- The core is the most critical aspect of the storage system: it is highly stable and robust. It handles failure, eventual consistency, routing, topology management, intra- and inter-datacenter replication, and conflict resolution. Within the core of the system, crucial pieces of architecture are completely pluggable so we can iterate quickly on designs and improvements, as well as unit test effectively.
- Operators are able to alter the topology at any time for adding or removing capacity, and our visibility and strong coordination for topology management are critical. We store our topology information in Zookeeper because of it’s strong coordination capabilities and because it is a managed component in our infrastructure at Twitter, though Zookeeper is not in the critical path for reads or writes.
- We also put a lot of effort into making sure we have extreme visibility into the core at all times with an extensive set of Ostrich metrics across all hosts for correctness and performance.
- Many of Twitter’s applications fit very well into the eventually consistent model. We favor high availability over consistency in almost all use cases, so it was natural to build Manhattan as an eventually consistent system at its core.
- However, there will always be applications that require strong consistency for their data so building such a system was a high priority for adopting more customers. Strong consistency is an opt-in model and developers must be aware of the trade-offs. In a strongly consistent system, one will typically have a form of mastership for a range of partitions.
- To achieve consistency in an eventually consistent system you need a required mechanism which we call replica reconciliation. This mechanism needs to be incremental, and an always running process that reconciles data across replicas. It helps in the face of bitrot, software bugs, missed writes (nodes going down for long periods of time) and network partitions between datacenters.

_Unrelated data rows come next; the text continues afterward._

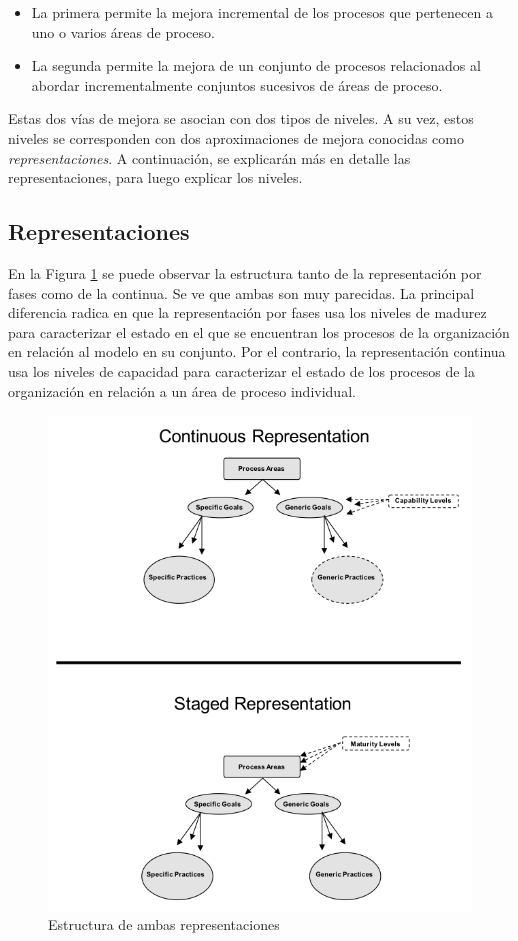 \begin{itemize}
\begin{itemize}
\item La primera permite la mejora incremental de los procesos que pertenecen a uno o varios áreas de proceso.
\item La segunda permite la mejora de un conjunto de procesos relacionados al abordar incrementalmente conjuntos sucesivos de áreas de proceso.
\end{itemize}

Estas dos vías de mejora se asocian con dos tipos de niveles. A su vez, estos niveles se corresponden con dos aproximaciones de mejora conocidas como \textit{representaciones}. A continuación, se explicarán más en detalle las representaciones, para luego explicar los niveles.

\subsection{Representaciones}
En la Figura \ref{fig:representations} se puede observar la estructura tanto de la representación por fases como de la continua. Se ve que ambas son muy parecidas. La principal diferencia radica en que la representación por fases usa los niveles de madurez para caracterizar el estado en el que se encuentran los procesos de la organización en relación al modelo en su conjunto. Por el contrario, la representación continua usa los niveles de capacidad para caracterizar el estado de los procesos de la organización en relación a un área de proceso individual.

\begin{figure}[h]
	\centering
	\includegraphics[scale=1]{Images/representations.PNG}
	\caption{Estructura de ambas representaciones}
	\label{fig:representations}
\end{figure}


\end{itemize}
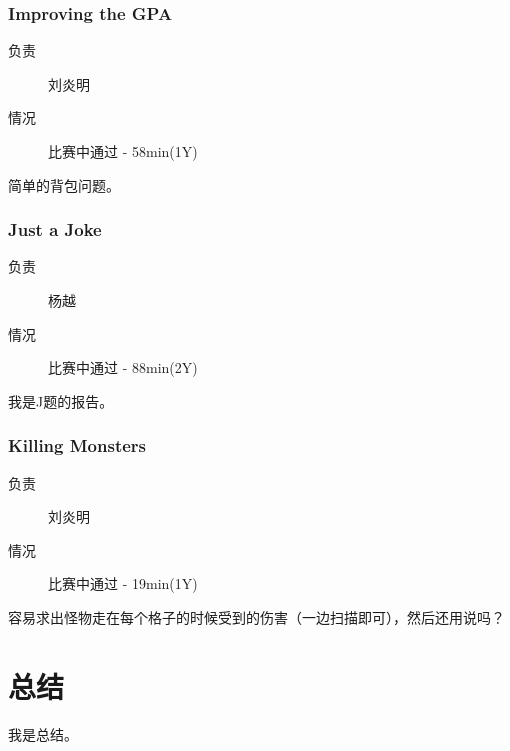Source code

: \documentclass[a4paper, 11pt, nofonts, nocap, fancyhdr]{ctexart}
\newcommand{\problem}[1]{\subsubsection{#1}}
\begin{document}
\problem{Improving the GPA}

\begin{description}
\item[负责] 刘炎明
\item[情况] 比赛中通过 - 58min(1Y)
\end{description}

简单的背包问题。

\problem{Just a Joke}

\begin{description}
\item[负责] 杨越
\item[情况] 比赛中通过 - 88min(2Y)
\end{description}

我是J题的报告。

\problem{Killing Monsters}

\begin{description}
\item[负责] 刘炎明
\item[情况] 比赛中通过 - 19min(1Y)
\end{description}

容易求出怪物走在每个格子的时候受到的伤害（一边扫描即可），然后还用说吗？

\section{总结}

我是总结。
\end{document}
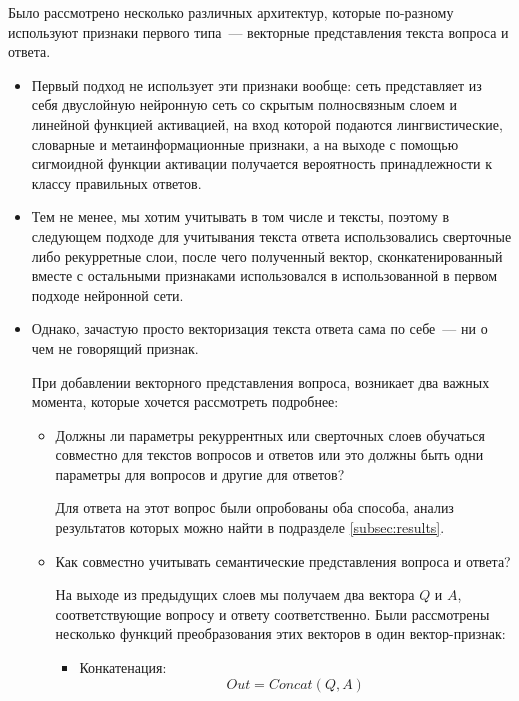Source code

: \documentclass[../diploma.tex]{subfiles}
\begin{document}
	Было рассмотрено несколько различных архитектур, которые по-разному используют признаки первого типа~--- векторные представления текста вопроса и ответа.

	\begin{itemize}
		\item
		Первый подход не использует эти признаки вообще: сеть представляет из себя двуслойную нейронную сеть со скрытым полносвязным слоем и линейной функцией активацией, 
		на вход которой подаются лингвистические, словарные и метаинформационные признаки, 
		а на выходе с помощью сигмоидной функции активации получается вероятность принадлежности к классу правильных ответов.
		
		\item
		Тем не менее, мы хотим учитывать в том числе и тексты, поэтому в следующем подходе для учитывания текста ответа использовались сверточные либо рекурретные слои, 
		после чего полученный вектор, сконкатенированный вместе с остальными признаками использовался в использованной в первом подходе нейронной сети.

		\item
		Однако, зачастую просто векторизация текста ответа сама по себе~--- ни о чем не говорящий признак.
		
		При добавлении векторного представления вопроса, возникает два важных момента, которые хочется рассмотреть подробнее: 
		\begin{itemize}
			\item
			Должны ли параметры рекуррентных или сверточных слоев обучаться совместно для текстов вопросов и ответов 
			или это должны быть одни параметры для вопросов и другие для ответов?
			                                                                                                                   
			Для ответа на этот вопрос были опробованы оба способа, анализ результатов которых можно найти в подразделе \ref{subsec:results}.

			\item
			Как совместно учитывать семантические представления вопроса и ответа?

			На выходе из предыдущих слоев мы получаем два вектора $Q$ и $A$, соответствующие вопросу и ответу соответственно.
			Были рассмотрены несколько функций преобразования этих векторов в один вектор-признак:

			\begin{itemize}
				\item
				Конкатенация: 
				\begin{equation}
					Out = Concat(Q, A)
   				\end{equation}


\end{itemize}
\end{itemize}
\end{itemize}
\end{document}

- In addition to having replica reconciliation, there are two other mechanisms we use as an optimization to achieve faster convergence: read-repair, which is a mechanism that allows frequently accessed data to converge faster due to the rate of the data being read, and hinted-handoff, which is a secondary delivery mechanism for failed writes due to a node flapping, or being offline for a period of time.
- seadb, our read-only file format for batch processed data from hadoop
- sstable, our log-structured merge tree based format for heavy write workloads
- btree, our btree based format for heavy read, light write workloads
- All of our storage engines support block-based compression.
We have created additional services that sit on top of the core of Manhattan that allow us to enable more robust features that developers might come to expect from traditional databases. Some examples are:
- Batch Hadoop importing.
- One lesson we learned from our customers was that they tend to produce large, multi-terabyte datasets where each subsequent version typically changes less than 10-20% of their data.
- We baked in an optimization to reduce network bandwidth by producing binary diffs that can be applied when we download this data to replicas, substantially reducing the overall import time across datacenters.
- Strong Consistency service
- The Strong Consistency service allows customers to have strong consistency when doing certain sets of operations.
- We use a consensus algorithm paired with a replicated log to guarantee in-order events reach all replicas. This enables us to do operations like Check-And-Set (CAS), strong read, and strong write.
- We support two modes today called LOCAL_CAS and GLOBAL_CAS. Global CAS enables developers to do strongly consistent operations across a quorum of our datacenters, whereas a Local CAS operation is coordinated only within the datacenter it was issued.
- Both operations have different tradeoffs when it comes to latency and data modeling for the application.
- Timeseries Counters service
The interface layer is how a customer interacts with our storage system. Currently we expose a key/value interface to our customers, and we are working on additional interfaces such as a graph based interface to interact with edges.
Supporting multi-tenancy — allowing many different applications to share the same resources — was a key requirement from the beginning. In previous systems we managed at Twitter, we were building out clusters for every feature. This was increasing operator burden, wasting resources, and slowing customers from rolling out new features quickly.
As mentioned above, allowing multiple customers to use the same cluster increases the challenge of running our systems. We now must think about isolation, management of resources, capacity modeling with multiple customers, rate limiting, QoS, quotas, and more.
We monitor and, if needed, throttle resource usage across many metrics to ensure no one application can affect others on the system. Rate limiting happens not at a coarse grain but at a subsecond level and with tolerance for the kinds of spikes that happen with real world usage.